::: RECORDS PROVIDED :::
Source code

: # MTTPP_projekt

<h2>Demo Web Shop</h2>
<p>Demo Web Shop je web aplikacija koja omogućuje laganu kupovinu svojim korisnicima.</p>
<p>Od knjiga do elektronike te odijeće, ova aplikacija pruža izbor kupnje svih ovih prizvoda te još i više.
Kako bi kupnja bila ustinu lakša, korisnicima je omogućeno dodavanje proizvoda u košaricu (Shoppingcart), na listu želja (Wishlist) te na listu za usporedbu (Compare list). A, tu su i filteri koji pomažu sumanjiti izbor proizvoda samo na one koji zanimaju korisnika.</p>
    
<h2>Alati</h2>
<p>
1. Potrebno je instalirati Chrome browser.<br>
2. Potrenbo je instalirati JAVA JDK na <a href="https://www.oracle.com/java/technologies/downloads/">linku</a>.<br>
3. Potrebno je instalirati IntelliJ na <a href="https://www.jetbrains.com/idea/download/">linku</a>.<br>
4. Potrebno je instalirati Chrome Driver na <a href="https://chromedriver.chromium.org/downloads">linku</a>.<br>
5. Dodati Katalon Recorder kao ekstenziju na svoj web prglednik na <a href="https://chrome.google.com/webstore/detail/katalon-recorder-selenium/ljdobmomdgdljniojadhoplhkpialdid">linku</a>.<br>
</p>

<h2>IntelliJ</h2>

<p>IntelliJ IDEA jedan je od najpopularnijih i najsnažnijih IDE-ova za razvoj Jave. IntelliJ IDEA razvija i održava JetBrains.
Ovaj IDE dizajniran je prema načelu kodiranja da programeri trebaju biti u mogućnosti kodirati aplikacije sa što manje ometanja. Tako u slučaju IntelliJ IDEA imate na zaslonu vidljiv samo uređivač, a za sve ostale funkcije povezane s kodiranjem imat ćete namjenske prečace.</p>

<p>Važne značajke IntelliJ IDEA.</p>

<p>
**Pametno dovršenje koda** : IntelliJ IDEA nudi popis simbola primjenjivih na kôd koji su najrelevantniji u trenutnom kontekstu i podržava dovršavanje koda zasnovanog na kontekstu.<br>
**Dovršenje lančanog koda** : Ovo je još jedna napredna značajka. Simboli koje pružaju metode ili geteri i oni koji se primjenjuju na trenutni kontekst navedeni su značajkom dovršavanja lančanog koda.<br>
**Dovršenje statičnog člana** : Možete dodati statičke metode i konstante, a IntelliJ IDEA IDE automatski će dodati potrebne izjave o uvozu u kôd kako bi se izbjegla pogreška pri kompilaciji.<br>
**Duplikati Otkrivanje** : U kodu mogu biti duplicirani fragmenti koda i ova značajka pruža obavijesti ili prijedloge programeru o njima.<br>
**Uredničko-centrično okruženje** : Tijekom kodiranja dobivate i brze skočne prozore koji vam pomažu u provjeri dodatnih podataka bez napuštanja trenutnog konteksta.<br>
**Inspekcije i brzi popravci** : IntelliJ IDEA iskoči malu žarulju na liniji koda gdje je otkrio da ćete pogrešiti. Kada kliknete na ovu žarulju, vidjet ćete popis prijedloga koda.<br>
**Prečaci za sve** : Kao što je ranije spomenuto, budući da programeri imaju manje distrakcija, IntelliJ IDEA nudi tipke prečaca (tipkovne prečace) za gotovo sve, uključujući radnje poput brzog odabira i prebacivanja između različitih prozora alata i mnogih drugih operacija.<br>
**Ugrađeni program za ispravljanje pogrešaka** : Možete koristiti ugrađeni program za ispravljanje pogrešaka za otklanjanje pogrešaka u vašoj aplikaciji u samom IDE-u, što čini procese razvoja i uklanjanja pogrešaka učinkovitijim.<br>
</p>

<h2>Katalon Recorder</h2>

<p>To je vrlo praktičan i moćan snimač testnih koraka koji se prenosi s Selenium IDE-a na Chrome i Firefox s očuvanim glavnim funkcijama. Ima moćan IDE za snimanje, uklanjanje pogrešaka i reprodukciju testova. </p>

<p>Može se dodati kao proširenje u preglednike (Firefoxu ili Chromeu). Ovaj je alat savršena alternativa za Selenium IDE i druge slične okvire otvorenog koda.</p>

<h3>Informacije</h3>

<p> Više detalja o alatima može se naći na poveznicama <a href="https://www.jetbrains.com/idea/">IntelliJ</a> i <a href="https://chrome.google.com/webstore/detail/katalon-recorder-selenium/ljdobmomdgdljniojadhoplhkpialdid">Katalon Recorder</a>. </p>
:::
### ACTION ITEM
From the data above, output only the lines between the line containing "uklanjanja pogrešaka učinkovitijim.<br>" and the line containing "<h2>Katalon Recorder</h2>", inclusive, exactly as written.

### WRITTEN ANSWER
**Ugrađeni program za ispravljanje pogrešaka** : Možete koristiti ugrađeni program za ispravljanje pogrešaka za otklanjanje pogrešaka u vašoj aplikaciji u samom IDE-u, što čini procese razvoja i uklanjanja pogrešaka učinkovitijim.<br>
</p>

<h2>Katalon Recorder</h2>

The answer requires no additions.